Class AvroIO.TypedWrite<UserT,​DestinationT,​OutputT>

  • All Implemented Interfaces:
    java.io.Serializable, org.apache.beam.sdk.transforms.display.HasDisplayData
    Enclosing class:
    AvroIO

    public abstract static class AvroIO.TypedWrite<UserT,​DestinationT,​OutputT>
    extends org.apache.beam.sdk.transforms.PTransform<org.apache.beam.sdk.values.PCollection<UserT>,​org.apache.beam.sdk.io.WriteFilesResult<DestinationT>>
    See Also:
    Serialized Form
    • Constructor Detail

      • TypedWrite

        public TypedWrite()
    • Method Detail

      • to

        public AvroIO.TypedWrite<UserT,​DestinationT,​OutputT> to​(java.lang.String outputPrefix)
        Writes to file(s) with the given output prefix. See FileSystems for information on supported file systems.

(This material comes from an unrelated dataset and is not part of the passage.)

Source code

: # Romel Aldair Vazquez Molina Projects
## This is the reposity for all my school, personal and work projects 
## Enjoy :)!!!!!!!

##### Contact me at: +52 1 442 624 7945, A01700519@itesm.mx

        The name of the output files will be determined by the FileBasedSink.FilenamePolicy used.

        By default, a DefaultFilenamePolicy will build output filenames using the specified prefix, a shard name template (see withShardNameTemplate(String), and a common suffix (if supplied using withSuffix(String)). This default can be overridden using to(FilenamePolicy).

      • withSyncInterval

        public AvroIO.TypedWrite<UserT,​DestinationT,​OutputT> withSyncInterval​(int syncInterval)
        Sets the approximate number of uncompressed bytes to write in each block for the AVRO container format.
      • withTempDirectory

        public AvroIO.TypedWrite<UserT,​DestinationT,​OutputT> withTempDirectory​(org.apache.beam.sdk.options.ValueProvider<org.apache.beam.sdk.io.fs.ResourceId> tempDirectory)
        Set the base directory used to generate temporary files.
      • withTempDirectory

        public AvroIO.TypedWrite<UserT,​DestinationT,​OutputT> withTempDirectory​(org.apache.beam.sdk.io.fs.ResourceId tempDirectory)
        Set the base directory used to generate temporary files.
      • withShardNameTemplate

        public AvroIO.TypedWrite<UserT,​DestinationT,​OutputT> withShardNameTemplate​(java.lang.String shardTemplate)
        Uses the given ShardNameTemplate for naming output files. This option may only be used when using one of the default filename-prefix to() overrides.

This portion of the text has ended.